I love skinks, amazing little cratures.


----------



## GeckPhotographer (Mar 26, 2014)

Hey guys that's actually Hemiergis talbingoensis (previously Hemiergis decresiensis talbingoensis). 

The pattern of the belly colour in these is different than that in Saiphos as well as the head shape and stronger dorsal lines.


----------



## Bushman (Mar 27, 2014)

I agree with Stephen. I reckon that it's an Eastern Three-toed Earless Skink. _
Hemiergis talbingoensis davisi_ ​to be precise, based on the locality. 

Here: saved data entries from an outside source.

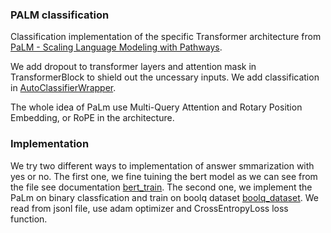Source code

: ### PALM classification

Classification implementation of the specific Transformer architecture from <a href="https://ai.googleblog.com/2022/04/pathways-language-model-palm-scaling-to.html">PaLM - Scaling Language Modeling with Pathways</a>.

We add dropout to transformer layers and attention mask in TransformerBlock to shield out the uncessary inputs. We add classification in [AutoClassifierWrapper](../modeling_palm.py).

The whole idea of PaLm use Multi-Query Attention and Rotary Position Embedding, or RoPE in the architecture.

### Implementation

We try two different ways to implementation of answer smmarization with yes or no. The first one, we fine tuining the bert model as we can see from the file see documentation [bert_train](bert_train.ipynb). The second one, we implement the PaLm on binary classfication and train on boolq dataset [boolq_dataset](../../datasets/boolq/train.jsonl). We read from jsonl file, use adam optimizer and CrossEntropyLoss loss function.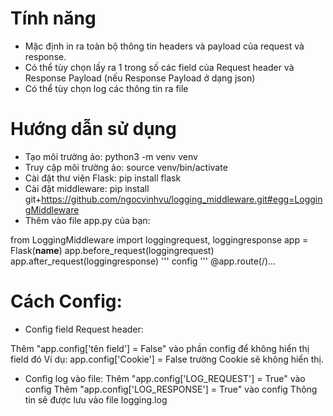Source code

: # Tính năng
- Mặc định in ra toàn bộ thông tin headers và payload của request và response.
- Có thể tùy chọn lấy ra 1 trong số các field của Request header và Response Payload (nếu Response Payload ở dạng json)
- Có thể tùy chọn log các thông tin ra file


# Hướng dẫn sử dụng

- Tạo môi trường ảo: python3 -m venv venv
- Truy cập môi trường ảo: source venv/bin/activate
- Cài đặt thư viện Flask: pip install flask
- Cài đặt middleware: pip install git+https://github.com/ngocvinhvu/logging_middleware.git#egg=LoggingMiddleware
- Thêm vào file app.py của bạn:

from LoggingMiddleware import loggingrequest, loggingresponse
app = Flask(__name__)
app.before_request(loggingrequest)
app.after_request(loggingresponse)
'''
config
'''
@app.route(/)...

# Cách Config:
- Config field Request header:

Thêm "app.config['tên field'] = False" vào phần config để không hiển thị field đó
Ví dụ: app.config['Cookie'] = False trường Cookie sẽ không hiển thị.

- Config log vào file:
Thêm "app.config['LOG_REQUEST'] = True" vào config
Thêm "app.config['LOG_RESPONSE'] = True" vào config
Thông tin sẽ được lưu vào file logging.log
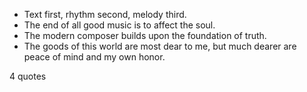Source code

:  - Text first, rhythm second, melody third.
 - The end of all good music is to affect the soul.
 - The modern composer builds upon the foundation of truth.
 - The goods of this world are most dear to me, but much dearer are peace of mind and my own honor.

4 quotes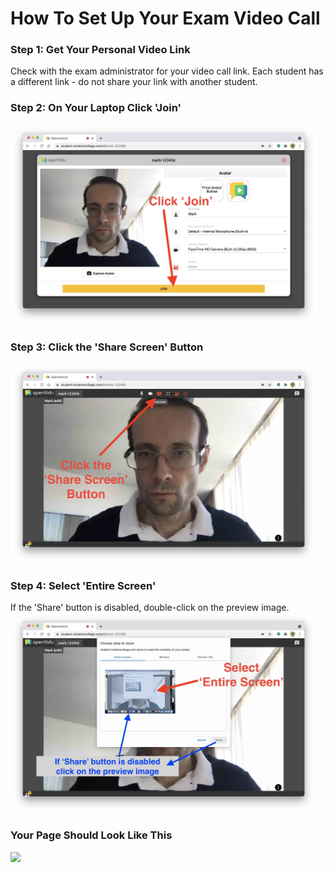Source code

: # How To Set Up Your Exam Video Call

### Step 1: Get Your Personal Video Link
Check with the exam administrator for your video call link.  Each student has a different link - do not share your link with another student.

### Step 2: On Your Laptop Click 'Join'

<img src="desktop-join.jpg" height="320" />

### Step 3: Click the 'Share Screen' Button
<img src="click-share-screen.jpg" height="320" />

### Step 4: Select 'Entire Screen'
If the 'Share' button is disabled, double-click on the preview image.
<img src="select-entire-screen.jpg" height="320" />

### Your Page Should Look Like This

<img src="infinite-recursion.jpg" height="320" />

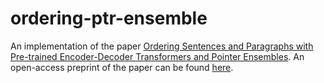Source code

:# ordering-ptr-ensemble

An implementation of the paper [Ordering Sentences and Paragraphs with Pre-trained Encoder-Decoder Transformers and Pointer Ensembles](https://dl.acm.org/doi/10.1145/3469096.3469874). An open-access preprint of the paper can be found [here](https://www.ostendorff.org/assets/pdf/calizzano2021.pdf).
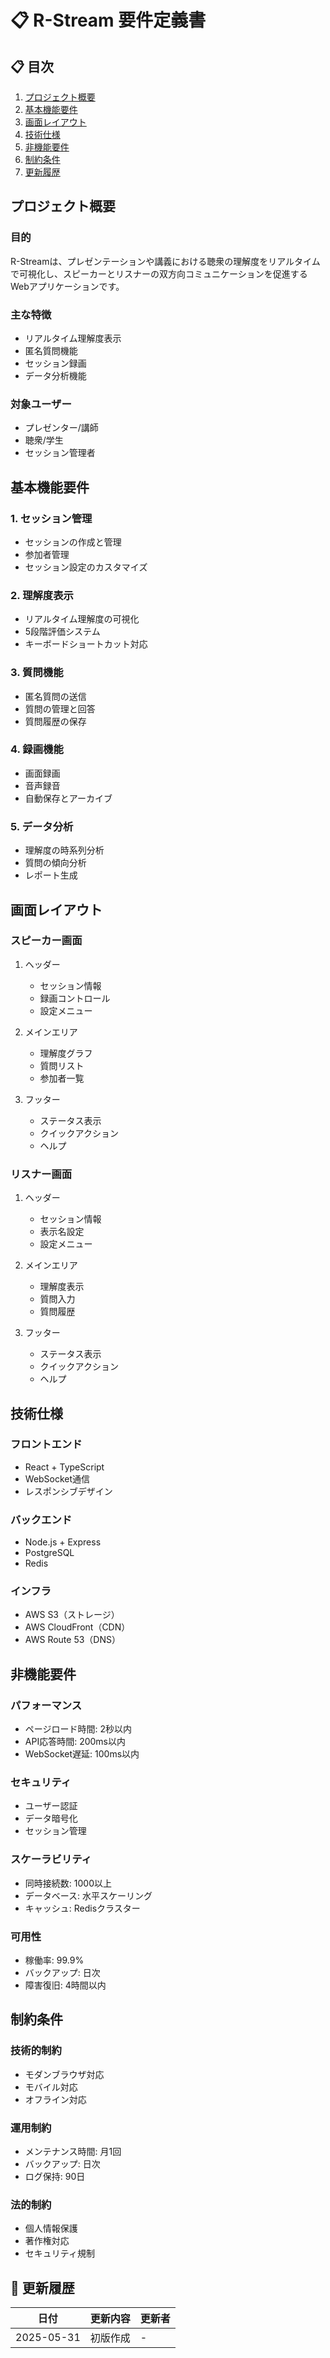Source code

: # 📋 R-Stream 要件定義書

## 📋 目次

1. [プロジェクト概要](#プロジェクト概要)
2. [基本機能要件](#基本機能要件)
3. [画面レイアウト](#画面レイアウト)
4. [技術仕様](#技術仕様)
5. [非機能要件](#非機能要件)
6. [制約条件](#制約条件)
7. [更新履歴](#更新履歴)

## プロジェクト概要

### 目的

R-Streamは、プレゼンテーションや講義における聴衆の理解度をリアルタイムで可視化し、スピーカーとリスナーの双方向コミュニケーションを促進するWebアプリケーションです。

### 主な特徴

- リアルタイム理解度表示
- 匿名質問機能
- セッション録画
- データ分析機能

### 対象ユーザー

- プレゼンター/講師
- 聴衆/学生
- セッション管理者

## 基本機能要件

### 1. セッション管理

- セッションの作成と管理
- 参加者管理
- セッション設定のカスタマイズ

### 2. 理解度表示

- リアルタイム理解度の可視化
- 5段階評価システム
- キーボードショートカット対応

### 3. 質問機能

- 匿名質問の送信
- 質問の管理と回答
- 質問履歴の保存

### 4. 録画機能

- 画面録画
- 音声録音
- 自動保存とアーカイブ

### 5. データ分析

- 理解度の時系列分析
- 質問の傾向分析
- レポート生成

## 画面レイアウト

### スピーカー画面

1. ヘッダー

   - セッション情報
   - 録画コントロール
   - 設定メニュー

2. メインエリア

   - 理解度グラフ
   - 質問リスト
   - 参加者一覧

3. フッター
   - ステータス表示
   - クイックアクション
   - ヘルプ

### リスナー画面

1. ヘッダー

   - セッション情報
   - 表示名設定
   - 設定メニュー

2. メインエリア

   - 理解度表示
   - 質問入力
   - 質問履歴

3. フッター
   - ステータス表示
   - クイックアクション
   - ヘルプ

## 技術仕様

### フロントエンド

- React + TypeScript
- WebSocket通信
- レスポンシブデザイン

### バックエンド

- Node.js + Express
- PostgreSQL
- Redis

### インフラ

- AWS S3（ストレージ）
- AWS CloudFront（CDN）
- AWS Route 53（DNS）

## 非機能要件

### パフォーマンス

- ページロード時間: 2秒以内
- API応答時間: 200ms以内
- WebSocket遅延: 100ms以内

### セキュリティ

- ユーザー認証
- データ暗号化
- セッション管理

### スケーラビリティ

- 同時接続数: 1000以上
- データベース: 水平スケーリング
- キャッシュ: Redisクラスター

### 可用性

- 稼働率: 99.9%
- バックアップ: 日次
- 障害復旧: 4時間以内

## 制約条件

### 技術的制約

- モダンブラウザ対応
- モバイル対応
- オフライン対応

### 運用制約

- メンテナンス時間: 月1回
- バックアップ: 日次
- ログ保持: 90日

### 法的制約

- 個人情報保護
- 著作権対応
- セキュリティ規制

## 🔄 更新履歴

| 日付       | 更新内容 | 更新者 |
| ---------- | -------- | ------ |
| 2025-05-31 | 初版作成 | -      |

The main reason being that the flanks are grey-brown in this specimen, whereas in _Saiphos equalis _the sides of the face, neck, body and tail are dark brown to black, which contrasts sharply with the paler dorsal surface. If anything, the flanks are paler than the dorsal colouration on this animal.


----------



## GBWhite (Mar 27, 2014)

Yeah guys, you are correct. It is _Hemiergis talbingoensis. _I should have referred to Coggers before posting. Both are very common through the ranges and to tell the truth I didn't even consider Hemiergis when I first saw the pic. My bad...sorry.

George.


----------